The applications that drifted were the ones where the reviewer had to construct the argument themselves. They had to dig through the aims, piece together the logic, and figure out what the investigator was actually proposing. At 4 PM, after seven hours of continuous review, nobody is doing that work for you. Nobody can.
Your Specific Aims page is not an introduction. It is the entire application compressed into one page. It is the argument your reviewer will carry into the (Zoom) room. And if that argument is not airtight by the time you start writing your Research Strategy, you are building a house on sand.
The Test You Can Do Right Now
Stop reading this. Open your Specific Aims page — whatever state it is in. Read only the first three sentences.

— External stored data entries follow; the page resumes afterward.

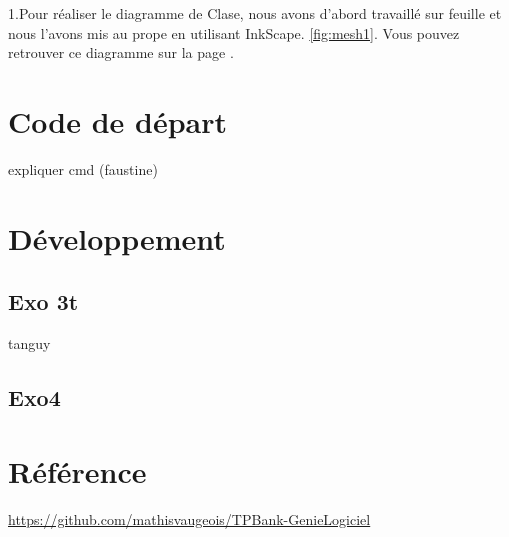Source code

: \documentclass{article}
\begin{document}


1.Pour réaliser le diagramme de Clase, nous avons d'abord travaillé sur feuille et nous l'avons mis au prope en utilisant InkScape.  \ref{fig:mesh1}. Vous pouvez retrouver ce diagramme sur la page \pageref{fig:mesh1}.
\newline
\newpage
\section{Code de départ}
expliquer cmd (faustine)
\newpage
\section{Développement}
\subsection{Exo 3t}
tanguy
\subsection{Exo4}
\newpage
\section*{Référence}
\url{https://github.com/mathisvaugeois/TPBank-GenieLogiciel}
\end{document}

Then ask yourself: if a reviewer read only those three sentences and nothing else, would they understand the problem, the stakes, and what you are proposing?
Not the background. Not the history of your field. The problem. The stakes. The proposal.

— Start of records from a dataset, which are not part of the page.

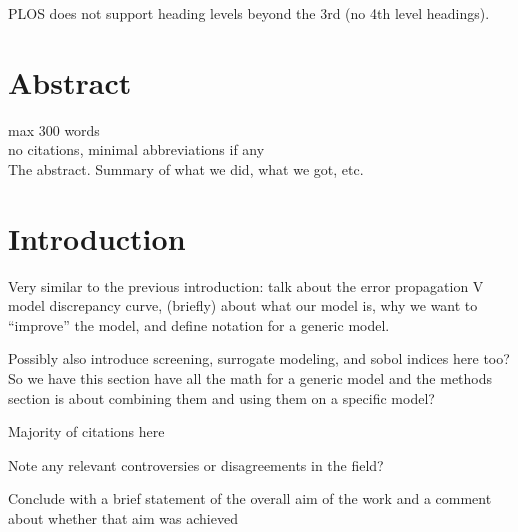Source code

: \documentclass[10pt,letterpaper]{article}
\newcommand{\lorem}{{\bf LOREM}}
\newcommand{\ipsum}{{\bf IPSUM}}
\begin{document}
	PLOS does not support heading levels beyond the 3rd (no 4th level headings).
	
	\section*{Abstract}
	\textinterrobang max 300 words\\
	\textinterrobang no citations, minimal abbreviations if any\\
	
	The abstract. Summary of what we did, what we got, etc.
	
	

	
	\linenumbers
	
	
	\section*{Introduction}
	
	Very similar to the previous introduction: talk about the error propagation V model discrepancy curve,  (briefly) about what our model is, why we want to ``improve'' the model, and define notation for a generic model.
	
	Possibly also introduce screening, surrogate modeling, and sobol indices here too? So we have this section have all the math for a generic model and the methods section is about combining them and using them on a specific model?
	
	\textinterrobang Majority of citations here 
	
	\textinterrobang Note any relevant controversies or disagreements in the field?
	
	Conclude with a brief statement of the overall aim of the work and a comment about whether that aim was achieved
	
\end{document}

If the answer is no, that is your work for this week. Not the approach section. Not the budget. Not the biosketches. This.
Everything else can wait. This cannot.
What I Am Seeing Right Now
I launched a cohort of scholars this week who are working through the Lost in Translation curriculum. They are smart. Their science is strong. And almost every single one of them came in with an Aims page that makes the same mistake: it opens with the field instead of the problem.

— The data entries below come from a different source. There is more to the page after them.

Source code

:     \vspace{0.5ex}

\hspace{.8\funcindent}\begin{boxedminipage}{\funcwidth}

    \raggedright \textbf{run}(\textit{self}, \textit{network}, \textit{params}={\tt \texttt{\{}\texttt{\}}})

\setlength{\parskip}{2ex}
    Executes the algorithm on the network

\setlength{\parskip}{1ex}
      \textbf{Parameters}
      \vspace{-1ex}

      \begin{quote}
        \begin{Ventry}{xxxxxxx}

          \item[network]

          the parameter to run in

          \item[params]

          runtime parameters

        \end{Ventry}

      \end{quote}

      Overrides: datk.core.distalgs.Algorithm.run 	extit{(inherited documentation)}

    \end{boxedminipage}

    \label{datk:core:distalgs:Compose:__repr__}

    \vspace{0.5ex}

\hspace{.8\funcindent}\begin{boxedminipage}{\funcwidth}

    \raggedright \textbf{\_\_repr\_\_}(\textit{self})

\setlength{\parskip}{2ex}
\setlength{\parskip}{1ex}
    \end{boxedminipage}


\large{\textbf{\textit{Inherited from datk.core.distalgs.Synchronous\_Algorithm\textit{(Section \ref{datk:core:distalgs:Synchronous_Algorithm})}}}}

The field is context. The problem is urgency. These are different things, and the difference between them is the difference between a reviewer who keeps reading and a reviewer who starts skimming.
Your opening paragraph should make someone who knows nothing about your area of science understand why this matters. Not to the field. To people. How many are affected. What happens to them. What the consequences are if nothing changes. That is the hook that earns you the next paragraph.
If your opening reads like the first paragraph of a review article, rewrite it. You have ten weeks. Use the first one on the page that carries everything else.
What Is Coming
This is the first in a series of weekly field notes I will be publishing between now and the June 5 deadline. Each one will focus on a single thing — the one thing that matters most at that point in the writing process. Not a comprehensive guide. Not a checklist. One thing per week, drawn from what I am seeing as a reviewer and what I am teaching right now.
Next week: the exercise that will show you exactly where your translation gaps are — in ten minutes, without reading a single word of grantsmanship advice.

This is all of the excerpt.